Пока разбирались с имуществом и обязанностями, стемнело. Желатин продолжал возиться с мотором, Шум и Харитон разожгли костерок, вытащили из бардачка немецкую каску, налили в неё воды и поставили на огонь. Покрошили листья, добавили горсть риса, вскрыли банку тушёнки. Неплохое блюдо получится, наверное. Солдатский кулеш с крапивницей.
Я сидел на башне, вглядывался в склоны оврага. Где-то на периферии возникло ощущение чужого присутствия, но тут же пропало. Скорее всего, пёсо. На него и лизуна интуиция реагировала спокойно, изображая всего лишь лёгкий дискомфорт. Оно и понятно, с пёсо я справлюсь голыми руками, даже если прискачет целая стая. Они, конечно, вёрткие, и нападают, повинуясь былому собачьему инстинкту, всей сворой, но если им показать собственную звериную сущность, то они и не нападут вовсе. А лизуны вообще не опасны… Матрос говорил, они телепаты, контролируют разум всех прочих тварей, на людей не покушаются, хотя случайно поранить могут, всё-таки мутанты, и когти у них заточены не по-детски…
Плечи свело судорогой — и уже почти забытый липкий ужас из катакомб начал обволакивать сознание.
— Все в танк, — стараясь сдерживать дрожь в голосе, прохрипел я.
— Тут всего ничего осталось, — увлечённый работой проговорил Желатин. — Ща пару винтиков подкручу и…
Он вёл себя спокойно. Всё верно, обычные люди этот ужас не чувствуют, он предназначался только мне.

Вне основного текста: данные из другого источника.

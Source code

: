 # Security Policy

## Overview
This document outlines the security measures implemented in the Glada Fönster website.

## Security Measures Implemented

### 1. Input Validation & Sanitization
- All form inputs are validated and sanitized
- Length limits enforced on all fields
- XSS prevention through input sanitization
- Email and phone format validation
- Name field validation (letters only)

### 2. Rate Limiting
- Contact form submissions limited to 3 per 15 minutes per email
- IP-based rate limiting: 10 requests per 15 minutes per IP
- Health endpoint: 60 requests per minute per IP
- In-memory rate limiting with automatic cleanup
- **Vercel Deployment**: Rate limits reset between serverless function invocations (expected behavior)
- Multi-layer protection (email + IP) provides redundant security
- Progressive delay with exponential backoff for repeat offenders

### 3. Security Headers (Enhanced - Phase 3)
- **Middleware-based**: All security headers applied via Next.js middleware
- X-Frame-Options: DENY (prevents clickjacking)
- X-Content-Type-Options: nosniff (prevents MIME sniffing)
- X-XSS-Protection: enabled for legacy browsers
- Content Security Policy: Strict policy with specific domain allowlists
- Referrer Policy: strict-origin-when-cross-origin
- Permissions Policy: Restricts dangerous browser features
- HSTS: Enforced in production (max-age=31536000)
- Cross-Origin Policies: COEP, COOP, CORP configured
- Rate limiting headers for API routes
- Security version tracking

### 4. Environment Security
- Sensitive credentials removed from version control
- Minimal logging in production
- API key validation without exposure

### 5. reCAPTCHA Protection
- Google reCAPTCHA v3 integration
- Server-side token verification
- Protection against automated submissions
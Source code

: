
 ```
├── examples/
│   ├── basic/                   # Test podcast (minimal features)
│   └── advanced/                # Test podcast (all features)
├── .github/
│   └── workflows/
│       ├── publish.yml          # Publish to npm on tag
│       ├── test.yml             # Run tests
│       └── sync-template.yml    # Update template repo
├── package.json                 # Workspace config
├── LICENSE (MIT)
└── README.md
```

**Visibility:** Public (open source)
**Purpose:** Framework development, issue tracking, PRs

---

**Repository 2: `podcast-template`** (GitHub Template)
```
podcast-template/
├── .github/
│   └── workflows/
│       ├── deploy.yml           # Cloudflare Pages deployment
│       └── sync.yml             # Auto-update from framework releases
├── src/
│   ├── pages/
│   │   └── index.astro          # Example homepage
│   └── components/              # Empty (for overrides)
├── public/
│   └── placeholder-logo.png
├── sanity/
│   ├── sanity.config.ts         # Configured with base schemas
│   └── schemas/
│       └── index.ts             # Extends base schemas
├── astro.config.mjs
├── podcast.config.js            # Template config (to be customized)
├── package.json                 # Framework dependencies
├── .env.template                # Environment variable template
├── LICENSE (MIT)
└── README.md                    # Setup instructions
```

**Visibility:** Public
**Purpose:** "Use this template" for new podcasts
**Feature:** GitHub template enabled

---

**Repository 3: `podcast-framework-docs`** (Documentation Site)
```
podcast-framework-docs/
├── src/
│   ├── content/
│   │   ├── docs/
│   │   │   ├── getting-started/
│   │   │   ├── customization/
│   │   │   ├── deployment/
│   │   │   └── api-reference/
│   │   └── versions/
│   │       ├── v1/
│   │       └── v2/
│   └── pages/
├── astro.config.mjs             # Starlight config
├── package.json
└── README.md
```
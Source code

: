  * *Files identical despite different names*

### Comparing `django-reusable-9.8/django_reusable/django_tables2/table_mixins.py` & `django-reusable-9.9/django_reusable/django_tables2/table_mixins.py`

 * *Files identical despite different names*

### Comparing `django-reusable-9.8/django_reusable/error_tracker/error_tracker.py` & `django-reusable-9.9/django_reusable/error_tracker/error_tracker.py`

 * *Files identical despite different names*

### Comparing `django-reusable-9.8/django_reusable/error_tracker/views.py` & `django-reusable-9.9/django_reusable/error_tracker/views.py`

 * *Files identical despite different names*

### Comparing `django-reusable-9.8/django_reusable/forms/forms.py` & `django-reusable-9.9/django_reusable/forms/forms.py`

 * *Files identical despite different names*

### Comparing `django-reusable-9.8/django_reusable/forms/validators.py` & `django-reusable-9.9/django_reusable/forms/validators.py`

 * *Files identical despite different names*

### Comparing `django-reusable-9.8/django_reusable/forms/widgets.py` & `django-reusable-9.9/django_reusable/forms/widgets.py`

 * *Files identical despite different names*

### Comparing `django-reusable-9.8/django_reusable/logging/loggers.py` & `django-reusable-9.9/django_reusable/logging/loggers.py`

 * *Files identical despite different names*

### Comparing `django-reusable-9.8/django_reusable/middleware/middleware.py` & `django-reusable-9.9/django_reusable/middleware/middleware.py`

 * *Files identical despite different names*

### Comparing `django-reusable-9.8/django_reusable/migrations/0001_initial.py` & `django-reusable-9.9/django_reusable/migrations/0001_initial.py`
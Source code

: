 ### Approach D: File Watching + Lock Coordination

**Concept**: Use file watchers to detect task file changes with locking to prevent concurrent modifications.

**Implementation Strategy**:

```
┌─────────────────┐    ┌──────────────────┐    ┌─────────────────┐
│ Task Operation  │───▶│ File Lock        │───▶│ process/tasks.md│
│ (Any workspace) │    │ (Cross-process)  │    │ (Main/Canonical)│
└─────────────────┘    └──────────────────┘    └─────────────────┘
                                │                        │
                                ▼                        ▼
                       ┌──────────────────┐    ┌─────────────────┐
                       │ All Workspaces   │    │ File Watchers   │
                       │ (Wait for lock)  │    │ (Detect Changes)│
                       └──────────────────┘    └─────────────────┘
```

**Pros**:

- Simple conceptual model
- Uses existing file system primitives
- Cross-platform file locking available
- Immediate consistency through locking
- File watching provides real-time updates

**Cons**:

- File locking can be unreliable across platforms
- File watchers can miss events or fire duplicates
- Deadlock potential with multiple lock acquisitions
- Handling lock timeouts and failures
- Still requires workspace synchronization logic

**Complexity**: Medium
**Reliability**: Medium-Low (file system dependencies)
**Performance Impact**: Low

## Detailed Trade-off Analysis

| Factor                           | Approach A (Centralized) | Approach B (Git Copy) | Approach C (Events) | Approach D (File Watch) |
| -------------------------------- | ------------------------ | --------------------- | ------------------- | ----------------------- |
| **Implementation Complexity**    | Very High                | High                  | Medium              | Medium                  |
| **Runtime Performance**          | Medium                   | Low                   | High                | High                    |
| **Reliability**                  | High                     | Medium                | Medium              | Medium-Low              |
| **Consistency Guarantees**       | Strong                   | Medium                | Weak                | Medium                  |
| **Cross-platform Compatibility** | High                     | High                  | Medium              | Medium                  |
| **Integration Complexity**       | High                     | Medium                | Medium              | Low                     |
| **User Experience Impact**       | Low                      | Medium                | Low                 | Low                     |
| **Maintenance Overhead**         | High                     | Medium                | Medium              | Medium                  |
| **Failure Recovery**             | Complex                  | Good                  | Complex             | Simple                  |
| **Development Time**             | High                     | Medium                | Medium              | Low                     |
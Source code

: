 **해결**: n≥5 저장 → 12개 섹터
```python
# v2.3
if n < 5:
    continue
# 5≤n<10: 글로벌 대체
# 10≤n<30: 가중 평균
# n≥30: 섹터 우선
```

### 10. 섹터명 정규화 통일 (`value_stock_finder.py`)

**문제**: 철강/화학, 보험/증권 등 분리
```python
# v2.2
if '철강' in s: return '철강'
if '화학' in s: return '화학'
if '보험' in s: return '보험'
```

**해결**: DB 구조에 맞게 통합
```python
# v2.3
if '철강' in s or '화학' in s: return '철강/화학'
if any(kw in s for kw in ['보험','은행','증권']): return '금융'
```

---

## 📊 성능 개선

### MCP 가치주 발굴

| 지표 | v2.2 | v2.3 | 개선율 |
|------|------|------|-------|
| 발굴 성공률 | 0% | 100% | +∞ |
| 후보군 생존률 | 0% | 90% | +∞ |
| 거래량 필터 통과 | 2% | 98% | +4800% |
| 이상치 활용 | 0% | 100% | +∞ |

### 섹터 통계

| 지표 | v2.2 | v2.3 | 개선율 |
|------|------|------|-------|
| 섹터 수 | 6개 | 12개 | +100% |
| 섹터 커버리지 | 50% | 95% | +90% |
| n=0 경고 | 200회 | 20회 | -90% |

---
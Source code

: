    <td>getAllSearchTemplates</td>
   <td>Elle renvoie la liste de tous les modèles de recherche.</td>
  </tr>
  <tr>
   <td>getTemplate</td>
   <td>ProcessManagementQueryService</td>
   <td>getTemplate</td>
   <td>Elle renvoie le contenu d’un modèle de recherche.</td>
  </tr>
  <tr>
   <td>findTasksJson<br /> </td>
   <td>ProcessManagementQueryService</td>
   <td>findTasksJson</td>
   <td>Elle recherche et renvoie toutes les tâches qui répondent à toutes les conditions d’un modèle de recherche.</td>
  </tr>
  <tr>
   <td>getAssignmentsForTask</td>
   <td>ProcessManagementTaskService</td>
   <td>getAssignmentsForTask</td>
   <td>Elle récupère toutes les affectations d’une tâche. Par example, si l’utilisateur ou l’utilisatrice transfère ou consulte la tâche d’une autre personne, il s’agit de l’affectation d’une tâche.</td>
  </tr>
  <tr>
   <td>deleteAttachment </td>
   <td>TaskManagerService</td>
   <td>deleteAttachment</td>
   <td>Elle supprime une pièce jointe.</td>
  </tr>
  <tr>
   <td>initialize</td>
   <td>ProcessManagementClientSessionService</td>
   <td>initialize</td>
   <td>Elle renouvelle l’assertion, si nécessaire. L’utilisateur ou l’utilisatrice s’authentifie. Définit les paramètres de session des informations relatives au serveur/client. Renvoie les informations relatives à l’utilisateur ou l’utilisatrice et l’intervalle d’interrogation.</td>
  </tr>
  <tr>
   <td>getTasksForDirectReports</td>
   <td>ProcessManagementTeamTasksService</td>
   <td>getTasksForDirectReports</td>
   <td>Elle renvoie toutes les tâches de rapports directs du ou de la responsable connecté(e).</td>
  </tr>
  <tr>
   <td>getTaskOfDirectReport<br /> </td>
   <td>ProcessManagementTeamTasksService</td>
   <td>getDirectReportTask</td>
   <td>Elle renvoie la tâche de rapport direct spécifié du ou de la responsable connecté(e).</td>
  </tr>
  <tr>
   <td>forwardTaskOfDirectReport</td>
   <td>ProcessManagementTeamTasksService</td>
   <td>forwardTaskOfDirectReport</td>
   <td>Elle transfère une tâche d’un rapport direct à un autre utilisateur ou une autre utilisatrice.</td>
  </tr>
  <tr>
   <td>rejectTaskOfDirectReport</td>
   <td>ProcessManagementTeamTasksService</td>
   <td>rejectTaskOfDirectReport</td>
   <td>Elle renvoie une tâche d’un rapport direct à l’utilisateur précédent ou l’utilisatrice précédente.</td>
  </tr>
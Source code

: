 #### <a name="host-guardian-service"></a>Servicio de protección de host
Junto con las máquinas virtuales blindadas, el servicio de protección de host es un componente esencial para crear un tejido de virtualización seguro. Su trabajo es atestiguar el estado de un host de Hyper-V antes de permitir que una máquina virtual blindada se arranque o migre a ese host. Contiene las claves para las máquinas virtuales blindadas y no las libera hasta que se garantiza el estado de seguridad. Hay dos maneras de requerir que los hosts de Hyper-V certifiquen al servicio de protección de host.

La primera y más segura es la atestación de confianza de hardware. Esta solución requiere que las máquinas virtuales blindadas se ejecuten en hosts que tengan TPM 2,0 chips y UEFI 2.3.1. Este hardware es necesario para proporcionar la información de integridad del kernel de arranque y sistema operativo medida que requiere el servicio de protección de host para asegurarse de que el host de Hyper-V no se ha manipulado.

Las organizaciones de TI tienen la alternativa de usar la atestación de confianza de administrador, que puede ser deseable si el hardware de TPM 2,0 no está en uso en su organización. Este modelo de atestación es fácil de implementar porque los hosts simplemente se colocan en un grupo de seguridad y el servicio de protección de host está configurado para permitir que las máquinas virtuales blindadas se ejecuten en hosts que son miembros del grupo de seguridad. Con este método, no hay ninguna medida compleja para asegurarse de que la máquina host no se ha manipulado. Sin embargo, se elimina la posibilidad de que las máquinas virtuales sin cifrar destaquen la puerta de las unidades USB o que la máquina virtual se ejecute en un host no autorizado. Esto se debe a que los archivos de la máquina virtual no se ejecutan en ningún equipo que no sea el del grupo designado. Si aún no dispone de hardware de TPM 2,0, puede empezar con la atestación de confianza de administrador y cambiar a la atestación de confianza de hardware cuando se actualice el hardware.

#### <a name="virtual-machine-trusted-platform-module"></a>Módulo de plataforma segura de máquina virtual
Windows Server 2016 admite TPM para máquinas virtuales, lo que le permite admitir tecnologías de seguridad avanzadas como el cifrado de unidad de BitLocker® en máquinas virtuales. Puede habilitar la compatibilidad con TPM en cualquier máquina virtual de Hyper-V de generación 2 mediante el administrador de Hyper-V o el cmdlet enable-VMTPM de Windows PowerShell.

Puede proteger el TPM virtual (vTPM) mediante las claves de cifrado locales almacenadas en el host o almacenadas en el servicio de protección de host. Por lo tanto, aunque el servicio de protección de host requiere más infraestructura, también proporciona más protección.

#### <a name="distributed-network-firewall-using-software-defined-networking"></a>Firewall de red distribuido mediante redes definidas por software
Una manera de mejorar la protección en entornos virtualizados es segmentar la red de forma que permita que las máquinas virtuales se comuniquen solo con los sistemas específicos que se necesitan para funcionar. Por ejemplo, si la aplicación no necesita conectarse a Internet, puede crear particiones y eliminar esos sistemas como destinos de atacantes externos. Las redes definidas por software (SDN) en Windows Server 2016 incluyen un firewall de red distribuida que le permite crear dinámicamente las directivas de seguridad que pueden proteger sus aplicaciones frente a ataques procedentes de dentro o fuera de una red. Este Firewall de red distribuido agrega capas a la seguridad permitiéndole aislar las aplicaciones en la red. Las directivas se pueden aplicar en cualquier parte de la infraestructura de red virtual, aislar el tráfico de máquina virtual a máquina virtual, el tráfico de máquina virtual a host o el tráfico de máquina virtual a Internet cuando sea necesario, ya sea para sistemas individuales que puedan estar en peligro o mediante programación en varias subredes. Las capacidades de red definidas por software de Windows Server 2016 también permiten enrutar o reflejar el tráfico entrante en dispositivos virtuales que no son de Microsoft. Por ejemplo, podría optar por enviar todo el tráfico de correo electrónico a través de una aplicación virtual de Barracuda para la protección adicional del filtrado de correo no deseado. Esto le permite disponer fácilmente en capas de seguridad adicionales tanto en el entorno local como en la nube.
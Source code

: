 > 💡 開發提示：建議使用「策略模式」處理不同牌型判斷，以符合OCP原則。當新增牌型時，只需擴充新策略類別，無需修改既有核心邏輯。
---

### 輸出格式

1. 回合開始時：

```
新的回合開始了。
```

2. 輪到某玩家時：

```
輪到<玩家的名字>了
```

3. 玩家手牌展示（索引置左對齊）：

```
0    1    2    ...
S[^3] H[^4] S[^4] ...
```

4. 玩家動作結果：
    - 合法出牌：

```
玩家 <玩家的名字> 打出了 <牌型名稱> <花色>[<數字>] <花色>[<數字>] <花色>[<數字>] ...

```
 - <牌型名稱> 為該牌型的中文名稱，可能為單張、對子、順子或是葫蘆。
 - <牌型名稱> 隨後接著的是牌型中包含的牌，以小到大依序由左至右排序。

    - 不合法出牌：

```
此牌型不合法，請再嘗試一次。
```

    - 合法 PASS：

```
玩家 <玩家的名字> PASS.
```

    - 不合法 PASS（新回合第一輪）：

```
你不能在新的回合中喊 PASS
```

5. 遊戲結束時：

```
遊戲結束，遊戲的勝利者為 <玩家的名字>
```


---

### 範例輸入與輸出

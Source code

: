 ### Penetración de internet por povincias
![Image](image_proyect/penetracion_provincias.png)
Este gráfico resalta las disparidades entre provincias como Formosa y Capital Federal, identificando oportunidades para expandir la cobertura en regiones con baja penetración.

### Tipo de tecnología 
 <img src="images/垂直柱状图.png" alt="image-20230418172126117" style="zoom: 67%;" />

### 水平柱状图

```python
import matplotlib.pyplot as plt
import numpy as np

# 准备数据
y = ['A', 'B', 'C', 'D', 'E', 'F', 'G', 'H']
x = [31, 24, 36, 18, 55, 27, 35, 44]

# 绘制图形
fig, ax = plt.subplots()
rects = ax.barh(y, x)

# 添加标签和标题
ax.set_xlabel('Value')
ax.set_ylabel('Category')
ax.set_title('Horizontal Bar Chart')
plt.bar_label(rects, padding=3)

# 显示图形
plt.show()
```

— В танк! — прорычал я, запрыгнул внутрь через командирскую башенку и с грохотом захлопнул обе створки люка.
Ни Шум, ни Харитон не стали ждать объяснений и, позабыв про ужин, бросились к танку. Люди, привыкшие жить на диких Территориях, сначала ищут укрытие и лишь потом задают вопросы, так шансов выжить больше. Желатин замялся. Вся его жизнь прошла в относительной безопасности Загона, либо внутри защитных стен внешних постов, отсюда некоторая безалаберность в действиях. Однако увидев, как лезут на броню, отталкивая друг друга, Шум и Харитон, бросил инструмент и прыгнул вслед за ними.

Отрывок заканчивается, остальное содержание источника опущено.